María cuenta su historia desde el sofá de una habitación de hotel en Apatzingán, con la mirada enganchada a la puerta del cuarto y la pantalla de su celular. Su hermana manda mensajes cada pocos minutos, dándole ideas de lo que podría pasar si alguien sabe que está contando algo. Y así, lo que dice parece lejano, como si en vez de haberlo vivido lo hubiera visto a la distancia.

“Ellos llegan en sus camionetas a las casas que ellos quieren. A las casas que ellos consideran que desde ahí pueden ver mejor. A la casa de mi mamá llegaron y lo mismo. Y ella es una viejita. Ocuparon su casa. Y está canijo, los tienes que dejar y no les importa nada”, explica.

Como nexo entre la sierra y la costa, Aguililla resulta clave para los grupos criminales. A menos de dos meses de las elecciones municipales y estatales, las mafias tratan de alcanzar un espacio inmejorable para controlar las rutas al litoral. No solo por las drogas, también por las minas de hierro de la zona y la riqueza maderera de los bosques. Así, Aguililla no es solo Aguililla, son sus brechas y comunidades, ranchos como el de María, devenido en parte del escenario criminal, con sus casas convertidas en trincheras.

Ajena a toda concreción, la crisis de desplazados en la región se agrava sin que las autoridades intuyan su tamaño. El religioso Gregorio López, conocido en Apatzingán como Padre Goyo, explica que solo en enero enlistaron a 455 personas que llegaron al municipio, producto de la violencia en la sierra. López, suspendido del sacerdocio por rencillas con sus superiores, ha acogido y repartido a decenas de ellos en casas refugio del pueblo, a la espera de una solución que no parece llegar. “Después de los 455 de enero, llegaron cerca de 1.000 personas que no quisieron ser enlistadas por el temor de ser ubicados por la delincuencia”, cuenta.

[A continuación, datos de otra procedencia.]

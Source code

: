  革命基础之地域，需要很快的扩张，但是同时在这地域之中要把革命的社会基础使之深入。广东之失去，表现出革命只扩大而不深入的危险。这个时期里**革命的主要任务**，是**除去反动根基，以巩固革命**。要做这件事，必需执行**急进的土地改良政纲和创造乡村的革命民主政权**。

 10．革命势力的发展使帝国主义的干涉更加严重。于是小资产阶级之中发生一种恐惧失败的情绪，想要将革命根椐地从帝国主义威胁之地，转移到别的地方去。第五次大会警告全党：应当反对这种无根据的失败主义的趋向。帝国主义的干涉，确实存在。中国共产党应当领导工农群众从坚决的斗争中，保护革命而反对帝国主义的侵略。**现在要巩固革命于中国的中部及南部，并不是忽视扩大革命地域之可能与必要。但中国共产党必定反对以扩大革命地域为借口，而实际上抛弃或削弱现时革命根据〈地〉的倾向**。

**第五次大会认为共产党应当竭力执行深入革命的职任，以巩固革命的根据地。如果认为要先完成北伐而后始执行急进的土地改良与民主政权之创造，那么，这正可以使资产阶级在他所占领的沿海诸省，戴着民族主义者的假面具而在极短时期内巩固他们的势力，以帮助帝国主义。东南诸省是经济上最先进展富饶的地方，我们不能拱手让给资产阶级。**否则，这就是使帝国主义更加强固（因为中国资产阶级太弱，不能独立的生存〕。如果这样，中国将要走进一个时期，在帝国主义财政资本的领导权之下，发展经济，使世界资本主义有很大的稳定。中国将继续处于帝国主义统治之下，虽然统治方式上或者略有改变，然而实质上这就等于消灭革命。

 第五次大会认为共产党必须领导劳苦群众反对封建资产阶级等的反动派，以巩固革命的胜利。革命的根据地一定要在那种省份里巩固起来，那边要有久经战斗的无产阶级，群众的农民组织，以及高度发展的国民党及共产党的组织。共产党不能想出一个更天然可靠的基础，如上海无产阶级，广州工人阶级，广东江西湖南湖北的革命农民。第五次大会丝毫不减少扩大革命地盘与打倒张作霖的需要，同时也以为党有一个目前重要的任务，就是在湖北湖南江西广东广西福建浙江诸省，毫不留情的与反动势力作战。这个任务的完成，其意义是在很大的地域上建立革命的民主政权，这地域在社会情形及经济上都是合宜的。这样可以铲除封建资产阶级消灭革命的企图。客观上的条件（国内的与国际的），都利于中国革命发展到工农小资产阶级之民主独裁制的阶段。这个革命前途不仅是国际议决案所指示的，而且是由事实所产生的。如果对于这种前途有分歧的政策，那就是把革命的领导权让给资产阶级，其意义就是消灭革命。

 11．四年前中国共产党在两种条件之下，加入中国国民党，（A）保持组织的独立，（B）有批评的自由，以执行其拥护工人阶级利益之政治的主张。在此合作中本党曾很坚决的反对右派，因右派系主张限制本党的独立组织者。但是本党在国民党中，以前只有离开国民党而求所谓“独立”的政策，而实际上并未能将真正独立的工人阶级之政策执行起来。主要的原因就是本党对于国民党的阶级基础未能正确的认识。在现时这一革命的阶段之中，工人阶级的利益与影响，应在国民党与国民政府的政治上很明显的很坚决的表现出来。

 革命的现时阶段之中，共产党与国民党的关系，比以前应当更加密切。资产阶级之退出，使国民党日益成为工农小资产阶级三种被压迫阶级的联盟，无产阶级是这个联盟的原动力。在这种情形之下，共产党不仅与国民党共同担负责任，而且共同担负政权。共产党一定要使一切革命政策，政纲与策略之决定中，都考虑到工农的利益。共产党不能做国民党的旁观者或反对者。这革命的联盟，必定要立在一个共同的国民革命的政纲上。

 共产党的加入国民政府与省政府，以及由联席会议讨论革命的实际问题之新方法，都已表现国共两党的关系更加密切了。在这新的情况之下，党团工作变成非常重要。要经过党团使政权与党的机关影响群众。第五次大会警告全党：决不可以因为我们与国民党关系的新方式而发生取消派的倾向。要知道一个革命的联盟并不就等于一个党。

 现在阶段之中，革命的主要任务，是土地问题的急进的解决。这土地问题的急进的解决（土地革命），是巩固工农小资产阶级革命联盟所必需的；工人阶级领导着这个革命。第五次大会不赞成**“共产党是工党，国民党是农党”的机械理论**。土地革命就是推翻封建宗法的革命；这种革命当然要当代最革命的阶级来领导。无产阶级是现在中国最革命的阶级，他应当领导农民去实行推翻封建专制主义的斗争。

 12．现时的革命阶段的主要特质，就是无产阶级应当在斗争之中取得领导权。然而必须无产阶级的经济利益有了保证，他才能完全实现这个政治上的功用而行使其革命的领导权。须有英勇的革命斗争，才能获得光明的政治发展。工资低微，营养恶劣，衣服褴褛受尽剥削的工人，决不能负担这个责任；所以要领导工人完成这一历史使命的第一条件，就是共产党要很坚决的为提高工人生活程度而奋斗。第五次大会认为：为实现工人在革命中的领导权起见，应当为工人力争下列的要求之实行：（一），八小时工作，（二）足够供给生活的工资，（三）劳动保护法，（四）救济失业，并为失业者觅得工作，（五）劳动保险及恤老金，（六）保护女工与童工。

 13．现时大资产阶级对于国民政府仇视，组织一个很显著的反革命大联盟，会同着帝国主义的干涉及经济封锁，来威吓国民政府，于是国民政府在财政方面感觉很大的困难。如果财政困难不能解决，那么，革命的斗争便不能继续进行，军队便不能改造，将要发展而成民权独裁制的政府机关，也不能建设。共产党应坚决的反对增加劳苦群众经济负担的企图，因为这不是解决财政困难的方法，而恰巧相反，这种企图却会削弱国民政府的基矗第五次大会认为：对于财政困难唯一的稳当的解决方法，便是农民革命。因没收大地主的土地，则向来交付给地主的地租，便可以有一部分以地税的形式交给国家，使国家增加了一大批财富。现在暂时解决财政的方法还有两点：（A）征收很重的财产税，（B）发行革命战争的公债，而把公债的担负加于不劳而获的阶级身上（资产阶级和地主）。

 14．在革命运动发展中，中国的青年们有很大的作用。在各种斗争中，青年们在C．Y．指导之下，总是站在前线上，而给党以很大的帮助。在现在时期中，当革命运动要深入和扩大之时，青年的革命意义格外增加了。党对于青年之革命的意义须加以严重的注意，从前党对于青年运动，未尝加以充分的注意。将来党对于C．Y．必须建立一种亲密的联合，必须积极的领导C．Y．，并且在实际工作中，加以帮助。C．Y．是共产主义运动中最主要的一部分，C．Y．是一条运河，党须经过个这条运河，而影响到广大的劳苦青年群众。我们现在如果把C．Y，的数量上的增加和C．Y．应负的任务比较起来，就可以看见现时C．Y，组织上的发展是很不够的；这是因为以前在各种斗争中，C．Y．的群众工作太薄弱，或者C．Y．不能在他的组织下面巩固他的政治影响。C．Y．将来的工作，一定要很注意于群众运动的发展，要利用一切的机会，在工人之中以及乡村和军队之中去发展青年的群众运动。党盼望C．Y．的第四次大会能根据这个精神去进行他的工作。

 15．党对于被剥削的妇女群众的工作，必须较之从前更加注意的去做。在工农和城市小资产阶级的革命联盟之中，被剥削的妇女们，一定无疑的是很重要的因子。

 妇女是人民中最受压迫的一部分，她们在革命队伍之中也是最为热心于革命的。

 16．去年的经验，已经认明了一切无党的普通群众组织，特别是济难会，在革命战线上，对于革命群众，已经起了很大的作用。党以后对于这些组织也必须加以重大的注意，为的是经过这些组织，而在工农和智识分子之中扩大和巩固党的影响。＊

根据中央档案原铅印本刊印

Para María, volver no es una solución. Ni ahora ni dentro de un mes ni, asegura, el año que viene. Porque nadie quiere atender el problema fuera de lógicas políticas. Ahora, dice, la carretera estará bien por la visita del viernes. María se refiere a la visita del nuncio apostólico en México, Franco Coppola, que visitará Aguililla el viernes, según ha informado la Diócesis de Apatzingán. De acuerdo con María, en el momento en que Coppola esté de vuelta en Apatzingán, los criminales volverán a trocear la carretera. Y si los policías intentan mantenerla abierta —cosa que le parece poco probable— volverán con “los drones”. Este martes, policías estatales resultaron heridos después de un ataque con un dron explosivo en la carretera. Al menos eso denunciaron los policías.

Flores tampoco ve sentido alguno en la vuelta. Él y su familia se quedaron sin nada. El terreno que les quitaron en Aguililla, en sus manos desde hacía varias generaciones, solo les trae malos recuerdos. El despojo solo fue la última afrenta. Antes, en octubre del año pasado, un hijo, una tía y un tío murieron allí acribillados. “Se quedaron con todo”, dice. Esa palabra, todo, resulta pequeña en sus labios, como si no alcanzara a describir ni la mitad de lo perdido.